KIRCHGASSE UND DER STUHLBERG

Zwischen dem Osterbach und dem Käsbach befindet sich eine Anhöhe, die dem Radfahrer wohl vertraut ist. Sie erreicht ihre höchste Höhe etwa bei der Turnhalle an der Straße „Schöne Aussicht". Zur Waldsiedlung und zum Käsbach hin flacht sie allmählich ab, während sie bei der „Schönen Aussicht" und der Turnhalle steil abfällt. Hier, bei der Turnhalle, liegt der „Stuhlberg", ein rätselvoller Name, da heute nichts mehr an einen Stuhl erinnert. Die Stuhlbergstraße hält noch die Erinnerung an diese Stätte wach. Sie stößt rechtwinklig auf die „Kirchgasse", die vom Rathaus senkrecht bergauf führt. Auch hier begegnet uns wieder ein rätselvoller Name, denn eine Kirche ist weit und breit nicht zu sehen. Nur der Name der dritten hier befindlichen Gasse, „Schöne Aussicht", ist durchsichtig. „Schöne Aussichten" begegnen uns noch in Homburg v. d. Höhe, Niederhöchstadt, Vilbel und Wehrheim. In Bommersheim gab es früher eine Wirtschaft gleichen Namens. Er ist der um 1800 angelegten „Schönen Aussicht" am nördlichen Mainufer in Frankfurt entlehnt und nach dem Gesetz des sinkenden Kulturgutes im 19. Jahrhundert von dort aus in die benachbarten Städte und Dörfer gewandert.

DER NAME HÖCHSTADT

Nieder- und Oberhöchstadt, - hier liegt übrigens ein Namenspaar vor, das in Norddeutschland und den nördlichen Niederlanden kaum oder gar nicht vorkommt, bei uns jedoch häufig ist, bildeten einst eine Talschaft, d. h. eine geographische und politische Einheit, die zur Zeit Karl des Großen „Ecgistat, Eggistat (H)echistat)" bzw. „Hecgestat (Heckestat) hieß. Die ebenfalls vorkommende Form "Eichenstat" bzw. (H)eichensteter marca" stellt eine Nebenform dar. Da ein H-Vorschlag nicht ungewöhnlich ist, ist von der Form Eggi- oder Eggestat auszugehen, worin mit Förstemann und Adolf Bach ein Personenname zu erblicken ist. Der Ortsname “-höchstadt” bedeutet also „Stätte des Eggi" wie Stierstadt „Stätte des Steor" bedeutet. Übrigens heißen die Dörfer noch heute im Volksmund „Heckstadt".

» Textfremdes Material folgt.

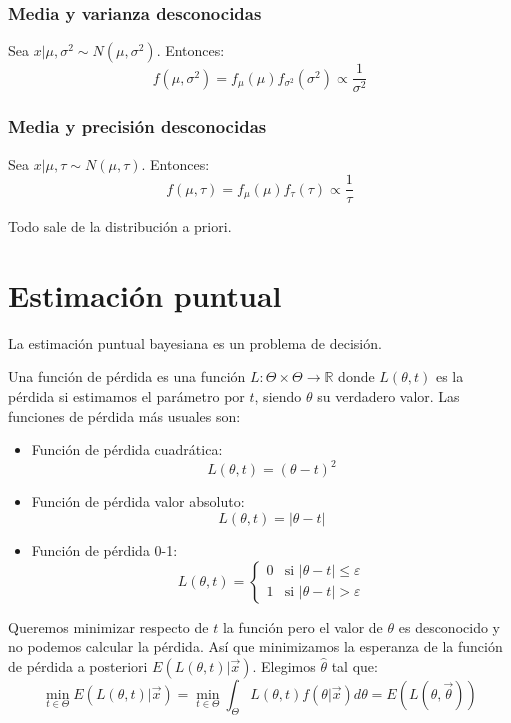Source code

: \subsubsection*{Media y varianza desconocidas}
Sea $x|\mu, \sigma^2 \sim N(\mu, \sigma^2)$.
Entonces:
$$f(\mu, \sigma^2) = f_\mu(\mu)f_{\sigma^2}(\sigma^2) \propto \frac{1}{\sigma^2}$$

\subsubsection*{Media y precisión desconocidas}
Sea $x|\mu, \tau \sim N(\mu, \tau)$.
Entonces:
$$f(\mu, \tau) = f_\mu(\mu)f_\tau(\tau) \propto \frac{1}{\tau}$$

\begin{remark}
    Todo sale de la distribución a priori.
\end{remark}

\section{Estimación puntual}
La estimación puntual bayesiana es un problema de decisión.

Una función de pérdida es una función $L: \Theta \times \Theta \to \mathbb{R}$ donde $L(\theta, t)$ es la pérdida si estimamos el parámetro por $t$, siendo $\theta$ su verdadero valor.
Las funciones de pérdida más usuales son:
\begin{itemize}
    \item Función de pérdida cuadrática:
          $$L(\theta, t) = (\theta-t)^2$$
    \item Función de pérdida valor absoluto:
          $$L(\theta, t) = |\theta-t|$$
    \item Función de pérdida 0-1:
          $$L(\theta, t) = \begin{cases}
                  0 & \text{si } |\theta-t| \leq \varepsilon \\
                  1 & \text{si } |\theta-t| > \varepsilon
              \end{cases}$$
\end{itemize}

Queremos minimizar respecto de $t$ la función pero el valor de $\theta$ es desconocido y no podemos calcular la pérdida.
Así que minimizamos la esperanza de la función de pérdida a posteriori $E(L(\theta, t)|\vec{x})$.
Elegimos $\hat{\theta}$ tal que:
$$\min_{t \in \Theta} E(L(\theta, t)|\vec{x}) = \min_{t \in \Theta} \int_\Theta L(\theta, t)f(\theta|\vec{x})d\theta = E(L(\theta, \vec{\theta}))$$

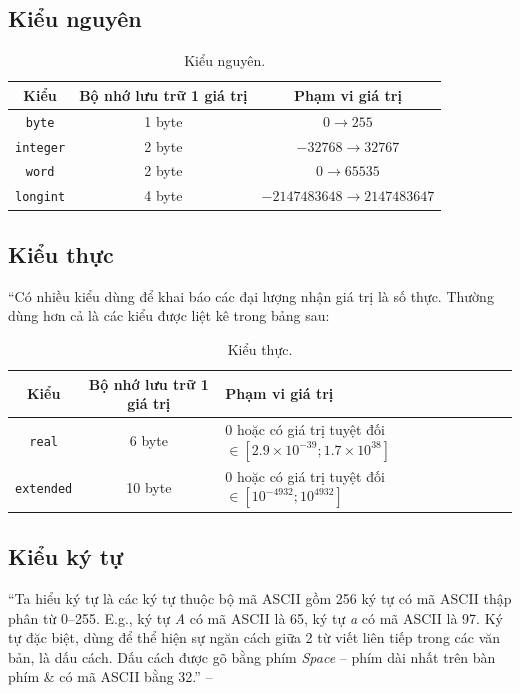 \documentclass[oneside]{book}
\numberwithin{equation}{section}
\begin{document}
\subsection{Kiểu nguyên}

\begin{table}[H]
	\centering
	\begin{tabular}{|c|c|c|}
		\hline
		\textbf{Kiểu} & \textbf{Bộ nhớ lưu trữ 1 giá trị} & \textbf{Phạm vi giá trị} \\
		\hline
		\texttt{byte} & 1 byte & $0\to255$ \\
		\hline
		\texttt{integer} & 2 byte & $-32768\to32767$ \\
		\hline
		\texttt{word} & 2 byte & $0\to65535$ \\
		\hline
		\texttt{longint} & 4 byte & $-2147483648\to2147483647$ \\
		\hline
	\end{tabular}
	\caption{Kiểu nguyên.}
\end{table}

\subsection{Kiểu thực}
``Có nhiều kiểu dùng để khai báo các đại lượng nhận giá trị là số thực. Thường dùng hơn cả là các kiểu được liệt kê trong bảng sau:

\begin{table}[H]
	\centering
	\begin{tabular}{|c|c|l|}
		\hline
		\textbf{Kiểu} & \textbf{Bộ nhớ lưu trữ 1 giá trị} & \textbf{Phạm vi giá trị} \\
		\hline
		\texttt{real} & 6 byte & $0$ hoặc có giá trị tuyệt đối $\in[2.9\times 10^{-39};1.7\times 10^{38}]$ \\
		\hline
		\texttt{extended} & 10 byte & $0$ hoặc có giá trị tuyệt đối $\in[10^{-4932};10^{4932}]$ \\
		\hline
	\end{tabular}
	\caption{Kiểu thực.}
\end{table}

\subsection{Kiểu ký tự}
``Ta hiểu ký tự là các ký tự thuộc bộ mã ASCII gồm 256 ký tự có mã ASCII thập phân từ 0--255. E.g., ký tự \textit{A} có mã ASCII là 65, ký tự \textit{a} có mã ASCII là 97. Ký tự đặc biệt, dùng để thể hiện sự ngăn cách giữa 2 từ viết liên tiếp trong các văn bản, là dấu cách. Dấu cách được gõ bằng phím \textit{Space} -- phím dài nhất trên bàn phím \& có mã ASCII bằng 32.'' -- \cite[p. 22]{SGK_Tin_Hoc_11}
\end{document}
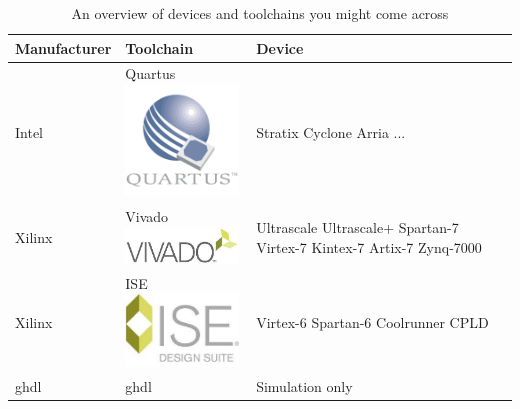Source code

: \begin{table}
    \begin{center}
        \begin{tabular}{| m{4cm} | m{4cm} | m{4cm} |}
            \hline
            Manufacturer & Toolchain & Device \\ \hline
            Intel & Quartus \newline \includegraphics[width=30mm]{./src/quartus_logo.png} & Stratix \newline Cyclone \newline Arria \newline ... \\ \hline
            Xilinx & Vivado \newline  \includegraphics[width=30mm]{./src/vivado_logo.jpg} & Ultrascale \newline Ultrascale+ \newline Spartan-7 \newline Virtex-7 \newline Kintex-7 \newline Artix-7 \newline Zynq-7000 \\ \hline
            Xilinx & ISE \newline \includegraphics[width=30mm]{./src/ise_logo.jpg} & Virtex-6 \newline Spartan-6 \newline Coolrunner CPLD \\ \hline
            ghdl & ghdl & Simulation only \\ \hline
        \end{tabular}
        \caption{An overview of devices and toolchains you might come across}
        \label{table:devices}
    \end{center}
\end{table}

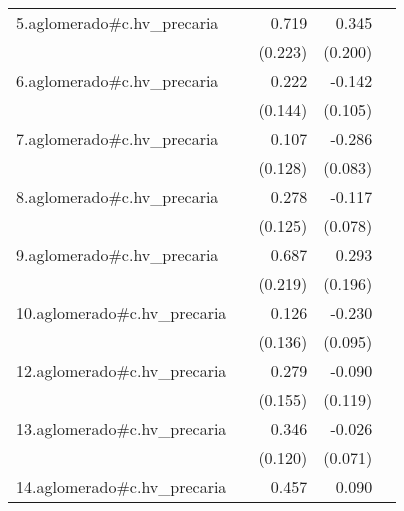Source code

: {\begin{longtable}{l*{4}{D{.}{.}{-1}}}
\addlinespace
5.aglomerado#c.hv\_precaria&                     &       0.719\sym{**} &       0.345         &                     \\
            &                     &     (0.223)         &     (0.200)         &                     \\
\addlinespace
6.aglomerado#c.hv\_precaria&                     &       0.222         &      -0.142         &                     \\
            &                     &     (0.144)         &     (0.105)         &                     \\
\addlinespace
7.aglomerado#c.hv\_precaria&                     &       0.107         &      -0.286\sym{***}&                     \\
            &                     &     (0.128)         &     (0.083)         &                     \\
\addlinespace
8.aglomerado#c.hv\_precaria&                     &       0.278\sym{*}  &      -0.117         &                     \\
            &                     &     (0.125)         &     (0.078)         &                     \\
\addlinespace
9.aglomerado#c.hv\_precaria&                     &       0.687\sym{**} &       0.293         &                     \\
            &                     &     (0.219)         &     (0.196)         &                     \\
\addlinespace
10.aglomerado#c.hv\_precaria&                     &       0.126         &      -0.230\sym{*}  &                     \\
            &                     &     (0.136)         &     (0.095)         &                     \\
\addlinespace
12.aglomerado#c.hv\_precaria&                     &       0.279         &      -0.090         &                     \\
            &                     &     (0.155)         &     (0.119)         &                     \\
\addlinespace
13.aglomerado#c.hv\_precaria&                     &       0.346\sym{**} &      -0.026         &                     \\
            &                     &     (0.120)         &     (0.071)         &                     \\
\addlinespace
14.aglomerado#c.hv\_precaria&                     &       0.457\sym{*}  &       0.090         &                     \\

\end{longtable}}
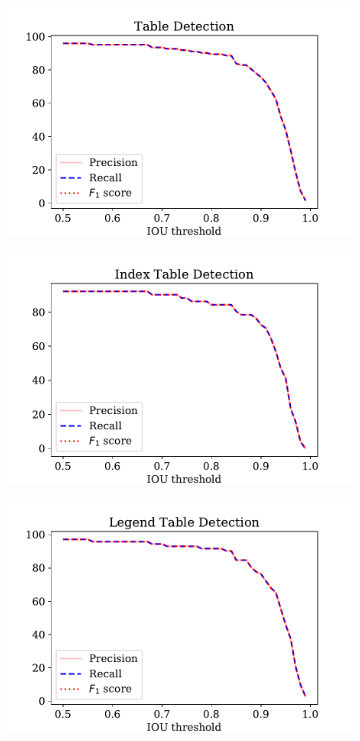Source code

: \begin{figure}[h!]
\centering
\begin{subfigure}{0.325\linewidth}
  \centering
  \includegraphics[width=\linewidth]{table_pRf.pdf}
    \caption{}
    \label{}
\end{subfigure}
\begin{subfigure}{0.325\linewidth}
  \centering
  \includegraphics[width=\linewidth]{index_table_pRf.pdf}
    \caption{}
    \label{}
\end{subfigure}
\begin{subfigure}{0.325\linewidth}
  \centering
  \includegraphics[width=\linewidth]{legend_table_pRf.pdf}

\end{subfigure}
\end{figure}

Zunächst müssen wir uns das moderne Verbindungsstück zwischen der Sodener Straße, von der Stelle, wo diese nach Norden in das Dorf hinein abbiegt, und der Oberurseler Straße bei der katholischen Kirche wegdenken. Noch zur Zeit Goethes lief der Verkehr in einem großen Bogen am leider kürzlich abgebrochenen Backhaus, das im spitzen Winkel zwischen der Sodener Straße und dem Fußweg zum Kirchberg stand, sowie an der alten Schule, später Rathaus und heute leider ebenfalls abgerissen über den ..Schulplatz" und durch die „Meistergasse" (heute das Straßenstück zwischen dem Rathaus und der Kirche) zur Oberurseler Straße, wo sie ihre alte Südwest- Nordost-Richtung wiederaufnahm.

Wir wissen ferner, daß das um 1400 erstmals erwähnte Gotteshaus ursprünglich oben auf dem Hang stand und zwar an der Dorfseite der „Schönen Aussicht" gegenüber der Einmündung des Verbindungsweges zum Altenheim Hohenwald. Von dieser Kirche führte noch vor 150 Jahren ein Fußweg in gerader Richtung zum Dorf hinab, dessen unterstes Stück vom Gänsborn ab noch erhalten ist. Auf der Karte, dem unser Plan entnommen ist, ist er noch eingetragen.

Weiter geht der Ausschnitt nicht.